The rules for gravel are different and basic: slow down. No one who travels this stretch slows down much. Most of us have traveled it all our lives. We know where the rough spots are. We drive by the feel of the gravel.
According to everything2.com, you first need to know what gravel is, “…broken down rock material…” That, I expect, is fairly obvious. “The major difference between driving on gravel and driving on a sealed surface is that there is much less grip on gravel.” And there the tendency to slide comes into play.
That’s what any farm kid learns, driving a truck at a reckless speed on gravel.
I thought about that yesterday as I drove back from town. The township grader and driver were at work on the gravel stretch from Oketo to our corner where I turn north on 16th Road which used to be the Home road, but now it has a name, too. The driving was a little iffy where the grader left loose piles of gravel, but easily doable if I stayed in the two main lanes.
That’s another lesson farm kids learn. In general, there’s two good, worn down lanes with a third swerving to the side to play safe as you come to the top of a hill and swerving back to the two main tracks once you top the hill. That swerving to the side track happens on both sides of the hill and is an automatic movement. It’s what we do.
As I turned north on 16th Road for the two mile stretch to our lane, I slowed down. The road is narrower here and less maintained. That’s when I realized I drive by the feel of the road.
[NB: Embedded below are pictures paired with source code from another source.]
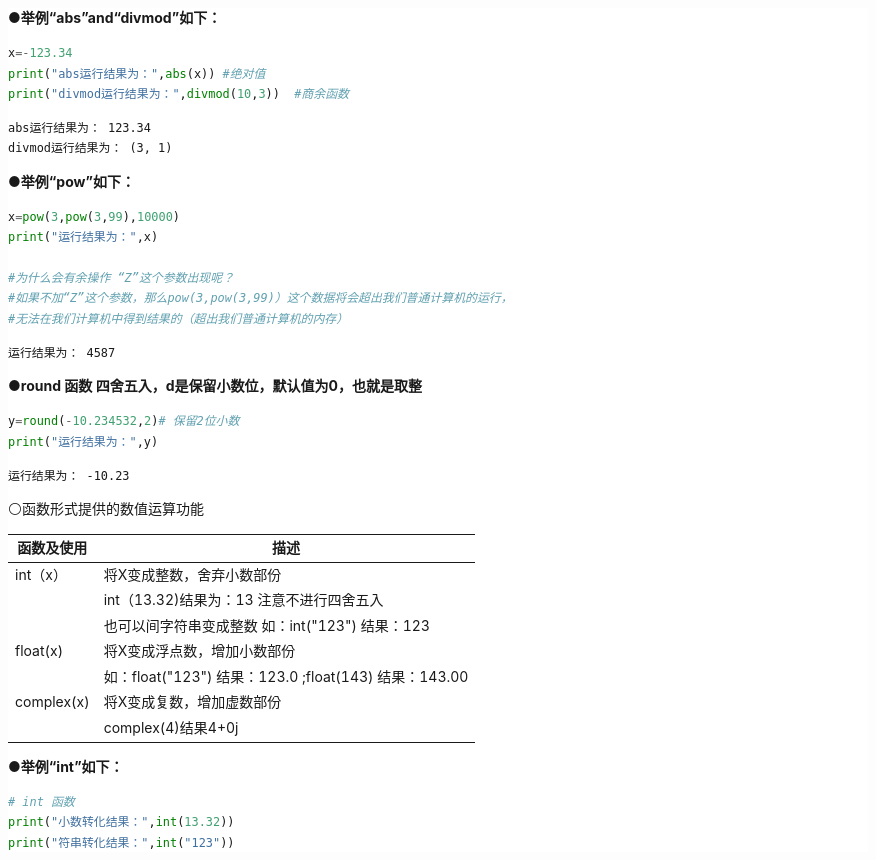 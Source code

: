 **●举例“abs”and“divmod”如下：**


```python
x=-123.34
print("abs运行结果为：",abs(x)) #绝对值
print("divmod运行结果为：",divmod(10,3))  #商余函数
```

    abs运行结果为： 123.34
    divmod运行结果为： (3, 1)
    

**●举例“pow”如下：**


```python
x=pow(3,pow(3,99),10000)
print("运行结果为：",x)

#为什么会有余操作 “Z”这个参数出现呢？
#如果不加“Z”这个参数，那么pow(3,pow(3,99)）这个数据将会超出我们普通计算机的运行，
#无法在我们计算机中得到结果的（超出我们普通计算机的内存）
```

    运行结果为： 4587
    

**●round 函数 四舍五入，d是保留小数位，默认值为0，也就是取整**


```python
y=round(-10.234532,2)# 保留2位小数
print("运行结果为：",y)
```

    运行结果为： -10.23
    

⚪函数形式提供的数值运算功能

|函数及使用|描述|
|----------|----|
| int（x）|将X变成整数，舍弃小数部份|
|         |int（13.32)结果为：13  注意不进行四舍五入|
|         |也可以间字符串变成整数 如：int("123") 结果：123|
| float(x)|将X变成浮点数，增加小数部份|
|         |如：float("123") 结果：123.0 ;float(143) 结果：143.00|
| complex(x)|将X变成复数，增加虚数部份|
|         |complex(4)结果4+0j|

**●举例“int”如下：**


```python
# int 函数
print("小数转化结果：",int(13.32))
print("符串转化结果：",int("123"))
```
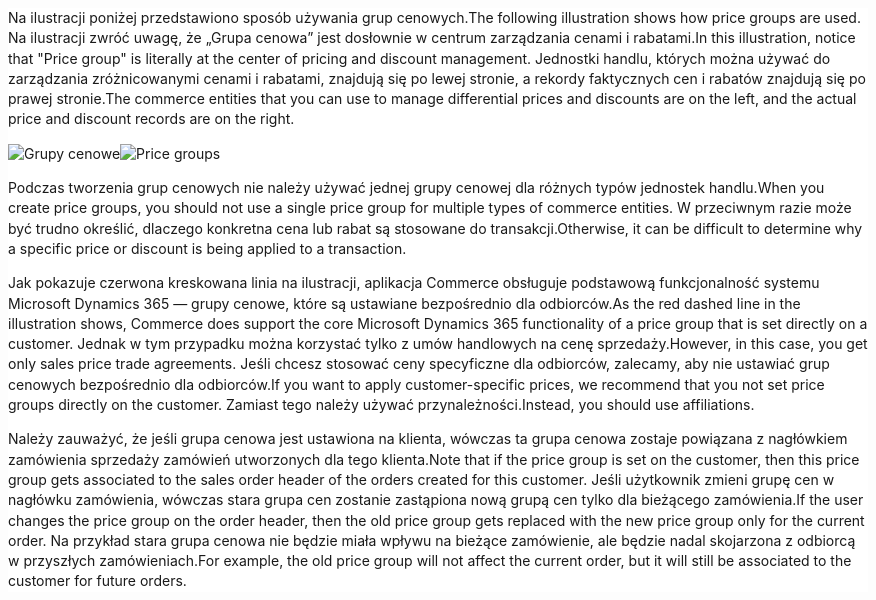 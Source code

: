 <span data-ttu-id="27569-127">Na ilustracji poniżej przedstawiono sposób używania grup cenowych.</span><span class="sxs-lookup"><span data-stu-id="27569-127">The following illustration shows how price groups are used.</span></span> <span data-ttu-id="27569-128">Na ilustracji zwróć uwagę, że „Grupa cenowa” jest dosłownie w centrum zarządzania cenami i rabatami.</span><span class="sxs-lookup"><span data-stu-id="27569-128">In this illustration, notice that "Price group" is literally at the center of pricing and discount management.</span></span> <span data-ttu-id="27569-129">Jednostki handlu, których można używać do zarządzania zróżnicowanymi cenami i rabatami, znajdują się po lewej stronie, a rekordy faktycznych cen i rabatów znajdują się po prawej stronie.</span><span class="sxs-lookup"><span data-stu-id="27569-129">The commerce entities that you can use to manage differential prices and discounts are on the left, and the actual price and discount records are on the right.</span></span>

<span data-ttu-id="27569-130">![Grupy cenowe](./media/PriceGroups.png "Grupy cenowe")</span><span class="sxs-lookup"><span data-stu-id="27569-130">![Price groups](./media/PriceGroups.png "Price groups")</span></span>

<span data-ttu-id="27569-131">Podczas tworzenia grup cenowych nie należy używać jednej grupy cenowej dla różnych typów jednostek handlu.</span><span class="sxs-lookup"><span data-stu-id="27569-131">When you create price groups, you should not use a single price group for multiple types of commerce entities.</span></span> <span data-ttu-id="27569-132">W przeciwnym razie może być trudno określić, dlaczego konkretna cena lub rabat są stosowane do transakcji.</span><span class="sxs-lookup"><span data-stu-id="27569-132">Otherwise, it can be difficult to determine why a specific price or discount is being applied to a transaction.</span></span>

<span data-ttu-id="27569-133">Jak pokazuje czerwona kreskowana linia na ilustracji, aplikacja Commerce obsługuje podstawową funkcjonalność systemu Microsoft Dynamics 365 — grupy cenowe, które są ustawiane bezpośrednio dla odbiorców.</span><span class="sxs-lookup"><span data-stu-id="27569-133">As the red dashed line in the illustration shows, Commerce does support the core Microsoft Dynamics 365 functionality of a price group that is set directly on a customer.</span></span> <span data-ttu-id="27569-134">Jednak w tym przypadku można korzystać tylko z umów handlowych na cenę sprzedaży.</span><span class="sxs-lookup"><span data-stu-id="27569-134">However, in this case, you get only sales price trade agreements.</span></span> <span data-ttu-id="27569-135">Jeśli chcesz stosować ceny specyficzne dla odbiorców, zalecamy, aby nie ustawiać grup cenowych bezpośrednio dla odbiorców.</span><span class="sxs-lookup"><span data-stu-id="27569-135">If you want to apply customer-specific prices, we recommend that you not set price groups directly on the customer.</span></span> <span data-ttu-id="27569-136">Zamiast tego należy używać przynależności.</span><span class="sxs-lookup"><span data-stu-id="27569-136">Instead, you should use affiliations.</span></span> 

<span data-ttu-id="27569-137">Należy zauważyć, że jeśli grupa cenowa jest ustawiona na klienta, wówczas ta grupa cenowa zostaje powiązana z nagłówkiem zamówienia sprzedaży zamówień utworzonych dla tego klienta.</span><span class="sxs-lookup"><span data-stu-id="27569-137">Note that if the price group is set on the customer, then this price group gets associated to the sales order header of the orders created for this customer.</span></span> <span data-ttu-id="27569-138">Jeśli użytkownik zmieni grupę cen w nagłówku zamówienia, wówczas stara grupa cen zostanie zastąpiona nową grupą cen tylko dla bieżącego zamówienia.</span><span class="sxs-lookup"><span data-stu-id="27569-138">If the user changes the price group on the order header, then the old price group gets replaced with the new price group only for the current order.</span></span> <span data-ttu-id="27569-139">Na przykład stara grupa cenowa nie będzie miała wpływu na bieżące zamówienie, ale będzie nadal skojarzona z odbiorcą w przyszłych zamówieniach.</span><span class="sxs-lookup"><span data-stu-id="27569-139">For example, the old price group will not affect the current order, but it will still be associated to the customer for future orders.</span></span>
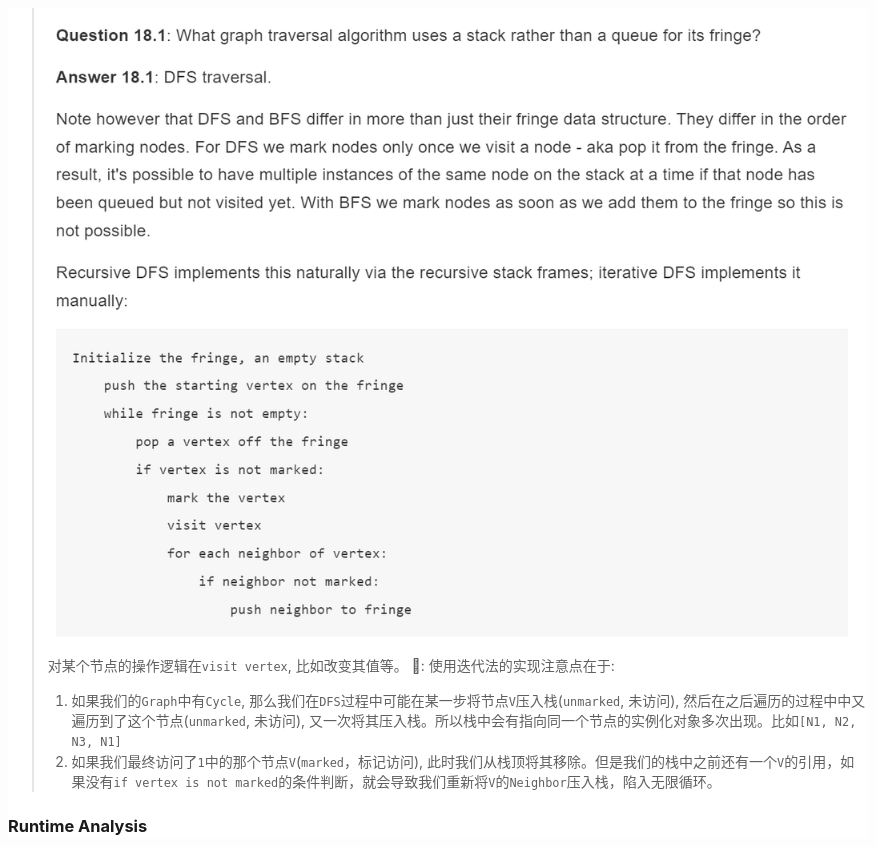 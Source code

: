 > ![image.png](Graphs_Traversals.assets/20230415_1816496831.png)
> 对某个节点的操作逻辑在`visit vertex`, 比如改变其值等。
> 🔔: 使用迭代法的实现注意点在于:
> 1. 如果我们的`Graph`中有`Cycle`, 那么我们在`DFS`过程中可能在某一步将节点`V`压入栈(`unmarked`, 未访问), 然后在之后遍历的过程中中又遍历到了这个节点(`unmarked`, 未访问), 又一次将其压入栈。所以栈中会有指向同一个节点的实例化对象多次出现。比如`[N1, N2, N3, N1]`
> 2. 如果我们最终访问了`1`中的那个节点`V`(`marked`，标记访问), 此时我们从栈顶将其移除。但是我们的栈中之前还有一个`V`的引用，如果没有`if vertex is not marked`的条件判断，就会导致我们重新将`V`的`Neighbor`压入栈，陷入无限循环。 



### Runtime Analysis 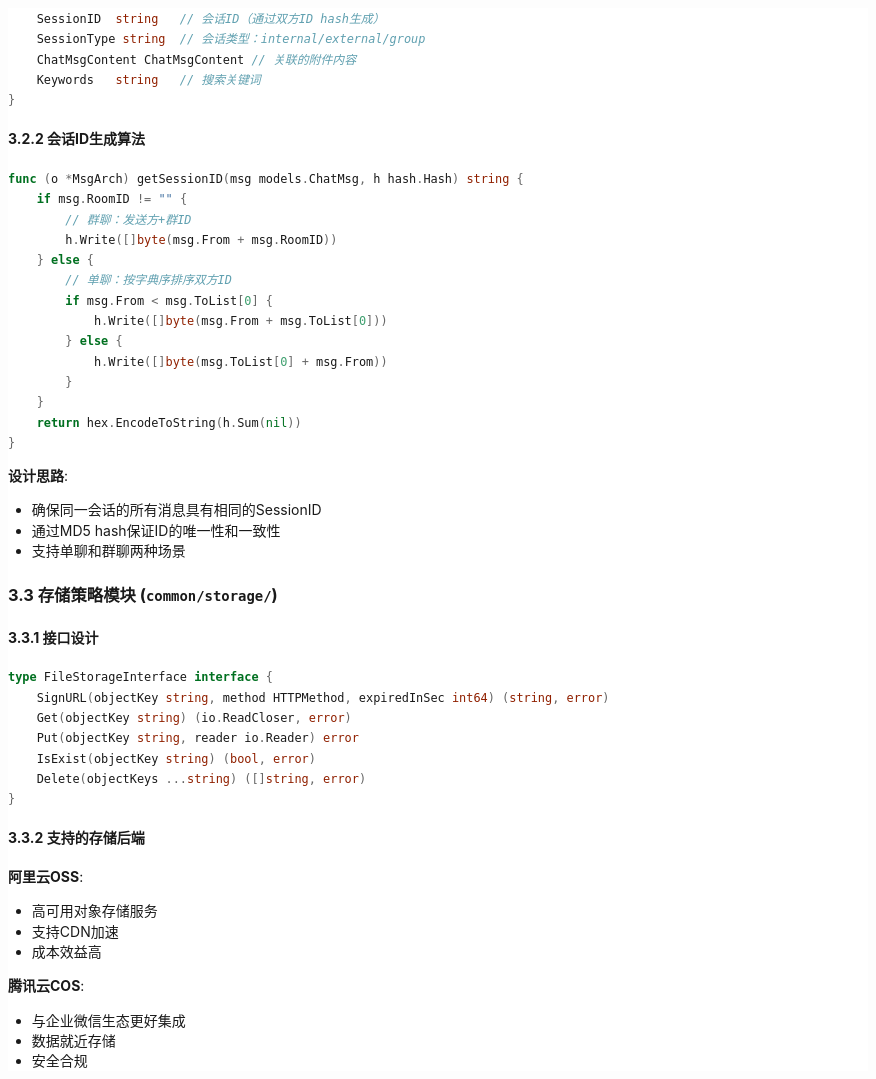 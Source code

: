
 ```go
    SessionID  string   // 会话ID（通过双方ID hash生成）
    SessionType string  // 会话类型：internal/external/group
    ChatMsgContent ChatMsgContent // 关联的附件内容
    Keywords   string   // 搜索关键词
}
```

#### 3.2.2 会话ID生成算法

```go
func (o *MsgArch) getSessionID(msg models.ChatMsg, h hash.Hash) string {
    if msg.RoomID != "" {
        // 群聊：发送方+群ID
        h.Write([]byte(msg.From + msg.RoomID))
    } else {
        // 单聊：按字典序排序双方ID
        if msg.From < msg.ToList[0] {
            h.Write([]byte(msg.From + msg.ToList[0]))
        } else {
            h.Write([]byte(msg.ToList[0] + msg.From))
        }
    }
    return hex.EncodeToString(h.Sum(nil))
}
```

**设计思路**:
- 确保同一会话的所有消息具有相同的SessionID
- 通过MD5 hash保证ID的唯一性和一致性
- 支持单聊和群聊两种场景

### 3.3 存储策略模块 (`common/storage/`)

#### 3.3.1 接口设计

```go
type FileStorageInterface interface {
    SignURL(objectKey string, method HTTPMethod, expiredInSec int64) (string, error)
    Get(objectKey string) (io.ReadCloser, error)
    Put(objectKey string, reader io.Reader) error
    IsExist(objectKey string) (bool, error)
    Delete(objectKeys ...string) ([]string, error)
}
```

#### 3.3.2 支持的存储后端

**阿里云OSS**:
- 高可用对象存储服务
- 支持CDN加速
- 成本效益高

**腾讯云COS**:
- 与企业微信生态更好集成
- 数据就近存储
- 安全合规
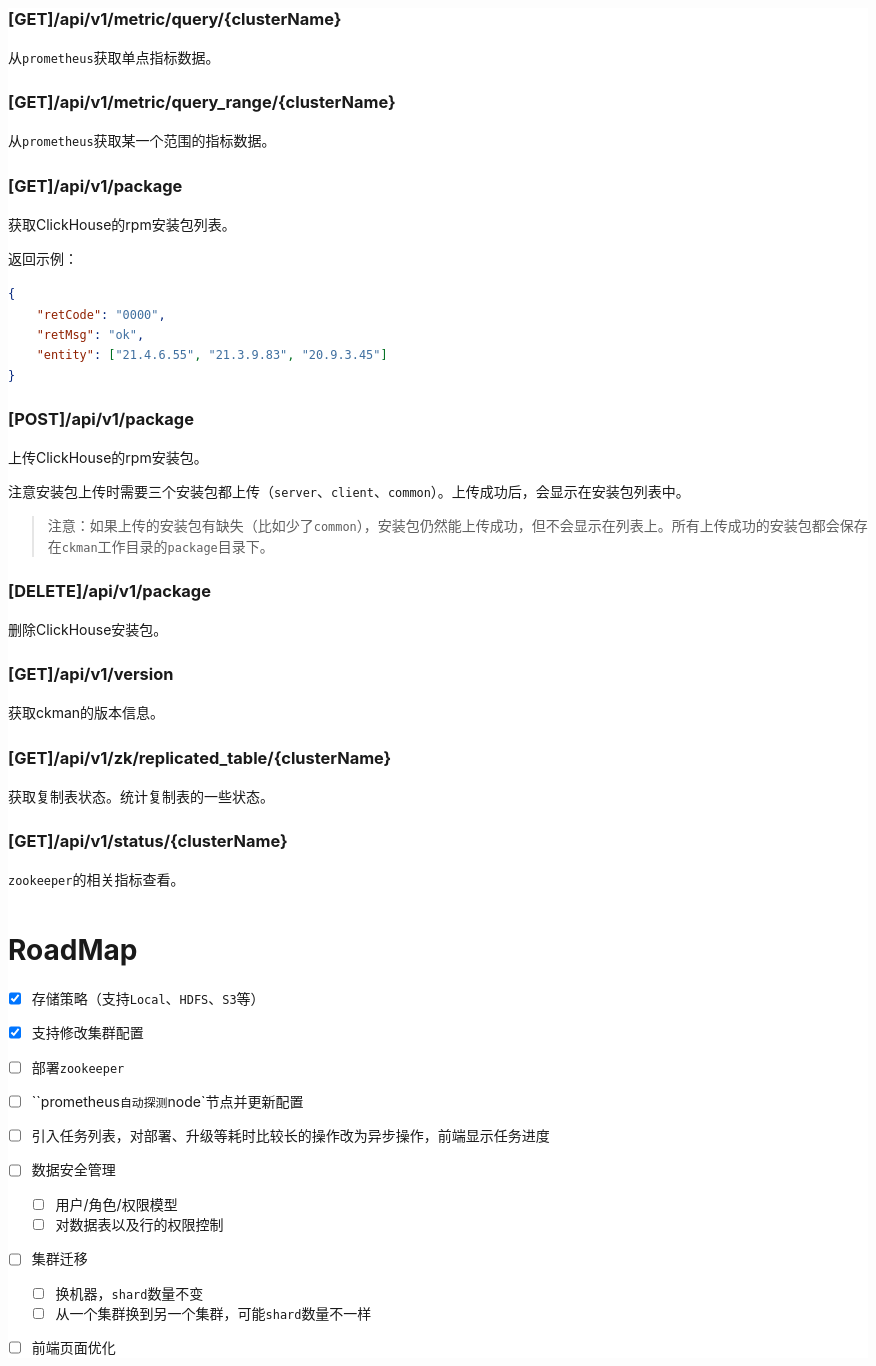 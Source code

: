 ### [GET]/api/v1/metric/query/{clusterName}

从`prometheus`获取单点指标数据。

### [GET]/api/v1/metric/query_range/{clusterName}

从`prometheus`获取某一个范围的指标数据。

### [GET]/api/v1/package

获取ClickHouse的rpm安装包列表。

返回示例：

```json
{
	"retCode": "0000",
	"retMsg": "ok",
	"entity": ["21.4.6.55", "21.3.9.83", "20.9.3.45"]
}
```

### [POST]/api/v1/package

上传ClickHouse的rpm安装包。

注意安装包上传时需要三个安装包都上传（`server`、`client`、`common`）。上传成功后，会显示在安装包列表中。

>   注意：如果上传的安装包有缺失（比如少了`common`），安装包仍然能上传成功，但不会显示在列表上。所有上传成功的安装包都会保存在`ckman`工作目录的`package`目录下。

### [DELETE]/api/v1/package

删除ClickHouse安装包。

### [GET]/api/v1/version

获取ckman的版本信息。

### [GET]/api/v1/zk/replicated_table/{clusterName}

获取复制表状态。统计复制表的一些状态。

### [GET]/api/v1/status/{clusterName}

`zookeeper`的相关指标查看。

# RoadMap

-   [x] 存储策略（支持`Local`、`HDFS`、`S3`等）
-   [x] 支持修改集群配置
-   [ ] 部署`zookeeper`
-   [ ] ``prometheus`自动探测`node`节点并更新配置
-   [ ] 引入任务列表，对部署、升级等耗时比较长的操作改为异步操作，前端显示任务进度
-   [ ] 数据安全管理
    -   [ ] 用户/角色/权限模型
    -   [ ] 对数据表以及行的权限控制
-   [ ] 集群迁移
    -   [ ] 换机器，`shard`数量不变
    -   [ ] 从一个集群换到另一个集群，可能`shard`数量不一样
-   [ ] 前端页面优化

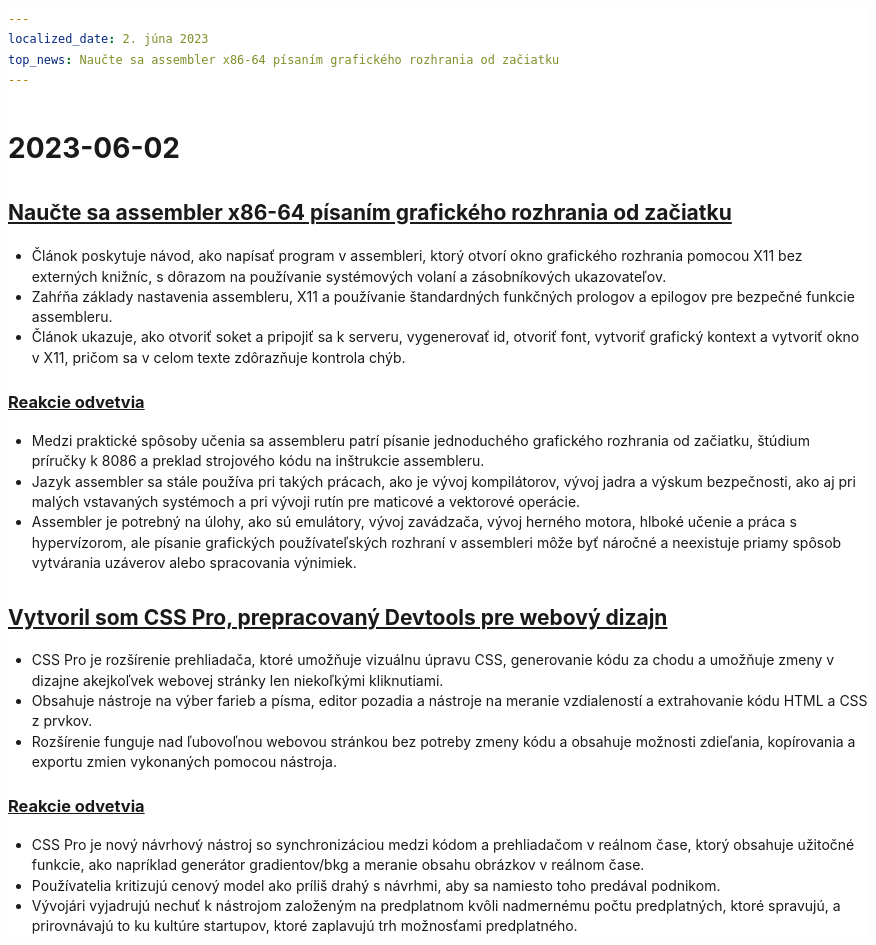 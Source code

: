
 ```yaml
---
localized_date: 2. júna 2023
top_news: Naučte sa assembler x86-64 písaním grafického rozhrania od začiatku
---
```


# 2023-06-02

## [Naučte sa assembler x86-64 písaním grafického rozhrania od začiatku](https://gaultier.github.io/blog/x11_x64.html)

- Článok poskytuje návod, ako napísať program v assembleri, ktorý otvorí okno grafického rozhrania pomocou X11 bez externých knižníc, s dôrazom na používanie systémových volaní a zásobníkových ukazovateľov.
- Zahŕňa základy nastavenia assembleru, X11 a používanie štandardných funkčných prologov a epilogov pre bezpečné funkcie assembleru.
- Článok ukazuje, ako otvoriť soket a pripojiť sa k serveru, vygenerovať id, otvoriť font, vytvoriť grafický kontext a vytvoriť okno v X11, pričom sa v celom texte zdôrazňuje kontrola chýb.

### [Reakcie odvetvia](http://news.ycombinator.com/item?id=36153237)

- Medzi praktické spôsoby učenia sa assembleru patrí písanie jednoduchého grafického rozhrania od začiatku, štúdium príručky k 8086 a preklad strojového kódu na inštrukcie assembleru.
- Jazyk assembler sa stále používa pri takých prácach, ako je vývoj kompilátorov, vývoj jadra a výskum bezpečnosti, ako aj pri malých vstavaných systémoch a pri vývoji rutín pre maticové a vektorové operácie.
- Assembler je potrebný na úlohy, ako sú emulátory, vývoj zavádzača, vývoj herného motora, hlboké učenie a práca s hypervízorom, ale písanie grafických používateľských rozhraní v assembleri môže byť náročné a neexistuje priamy spôsob vytvárania uzáverov alebo spracovania výnimiek.

## [Vytvoril som CSS Pro, prepracovaný Devtools pre webový dizajn](https://csspro.com)

- CSS Pro je rozšírenie prehliadača, ktoré umožňuje vizuálnu úpravu CSS, generovanie kódu za chodu a umožňuje zmeny v dizajne akejkoľvek webovej stránky len niekoľkými kliknutiami.
- Obsahuje nástroje na výber farieb a písma, editor pozadia a nástroje na meranie vzdialeností a extrahovanie kódu HTML a CSS z prvkov.
- Rozšírenie funguje nad ľubovoľnou webovou stránkou bez potreby zmeny kódu a obsahuje možnosti zdieľania, kopírovania a exportu zmien vykonaných pomocou nástroja.

### [Reakcie odvetvia](http://news.ycombinator.com/item?id=36148807)

- CSS Pro je nový návrhový nástroj so synchronizáciou medzi kódom a prehliadačom v reálnom čase, ktorý obsahuje užitočné funkcie, ako napríklad generátor gradientov/bkg a meranie obsahu obrázkov v reálnom čase.
- Používatelia kritizujú cenový model ako príliš drahý s návrhmi, aby sa namiesto toho predával podnikom.
- Vývojári vyjadrujú nechuť k nástrojom založeným na predplatnom kvôli nadmernému počtu predplatných, ktoré spravujú, a prirovnávajú to ku kultúre startupov, ktoré zaplavujú trh možnosťami predplatného.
That’s the stretch when memory blooms, and I remembered taking the pickup one day when the folks went to town. For farm work, I’d started driving around age fourteen, so I don’t think I was very old, but I do know I was mad at having to stay home. I drove over to the west side and back at a reckless speed, caught the tires in loose gravel and flipped the truck. When I came to my senses, I walked home across the field. Boy, was Dad mad. Somewhere in those years, I also turned over the tractor after catching the plow in the barbwire fence on a too fast turn. He was mad that time, too, and carried accident insurance on me for the rest of my farm work youth. There was some doubt I’d make it to adulthood.
Yesterday, a meadowlark trilled as I passed, five red-wing blackbirds swooped in front of my car, and a turkey scurried across the road.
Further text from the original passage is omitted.